Vermont Statutes
Chapter 13 - Dissenters' Rights
§ 13.02. Right to dissent

§ 13.02. Right to dissent
(a) A shareholder is entitled to dissent from, and obtain payment of the fair value of his or her shares in the event of, any of the following corporate actions:
(1) Merger. Consummation of a plan of merger to which the corporation is a party:
(A) if shareholder approval is required for the merger by section 11.10 of this title or the articles of incorporation and the shareholder is entitled to vote on the merger; or
(B) if the corporation is a subsidiary that is merged with its parent under section 11.08 of this title.
(2) Share exchange. Consummation of a plan of share exchange to which the corporation is a party as the corporation whose shares will be acquired, if the shareholder is entitled to vote on the plan.
(3) Conversion. Consummation of a plan of conversion pursuant to section 11.03 of this title to which the corporation is a party unless the shareholders of the corporation will have the same dissenters’ rights after conversion to the converted organization as they hold before conversion.
(4) Domestication. Consummation of a plan of domestication pursuant to section 11.14 of this title to which the corporation is a party unless the shareholders of the corporation will have the same dissenters’ rights after domestication to the domesticated organization as they hold before domestication.
(5) Sale of assets. Consummation of a sale or exchange of all, or substantially all, of the property of the corporation other than in the usual and regular course of business, if the shareholder is entitled to vote on the sale or exchange, including a sale in dissolution, but not including a sale pursuant to court order or a sale for cash pursuant to a plan by which all or substantially all of the net proceeds of the sale will be distributed to the shareholders within one year after the date of sale.
(6) Amendment to articles. An amendment of the articles of incorporation that materially and adversely affects rights in respect of a dissenter’s shares because it:
(A) alters or abolishes a preferential right of the shares;
(B) creates, alters, or abolishes a right in respect of redemption, including a provision respecting a sinking fund for the redemption or repurchase, of the shares;
(C) alters or abolishes a preemptive right of the holder of the shares to acquire shares or other securities;
(D) excludes or limits the right of the shares to vote on any matter, or to cumulate votes, other than a limitation by dilution through issuance of shares or other securities with similar voting rights; or
(E) reduces the number of shares owned by the shareholder to a fraction of a share if the fractional share so created is to be acquired for cash under section 6.04 of this title.
(7) Market exception.

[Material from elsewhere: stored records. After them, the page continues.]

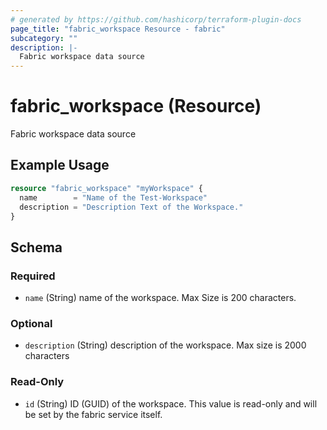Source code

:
 ```yaml
---
# generated by https://github.com/hashicorp/terraform-plugin-docs
page_title: "fabric_workspace Resource - fabric"
subcategory: ""
description: |-
  Fabric workspace data source
---
```


# fabric_workspace (Resource)

Fabric workspace data source

## Example Usage

```terraform
resource "fabric_workspace" "myWorkspace" {
  name        = "Name of the Test-Workspace"
  description = "Description Text of the Workspace."
}
```

<!-- schema generated by tfplugindocs -->
## Schema

### Required

- `name` (String) name of the workspace. Max Size is 200 characters.

### Optional

- `description` (String) description of the workspace. Max size is 2000 characters

### Read-Only

- `id` (String) ID (GUID) of the workspace. This value is read-only and will be set by the fabric service itself.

Any corporate action taken pursuant to a shareholder vote to the extent the articles of incorporation, bylaws, or a resolution of the board of directors provides that voting or nonvoting shareholders are entitled to dissent and obtain payment for their shares.
(b) A shareholder entitled to dissent and obtain payment for his or her shares under this chapter may not challenge the corporate action creating his or her entitlement unless the action is unlawful or fraudulent with respect to the shareholder or the corporation. (Added 1993, No. 85, § 2, eff. Jan. 1, 1994; amended 2015, No. 157 (Adj. Sess.), § E.2, eff. July 1, 2017.)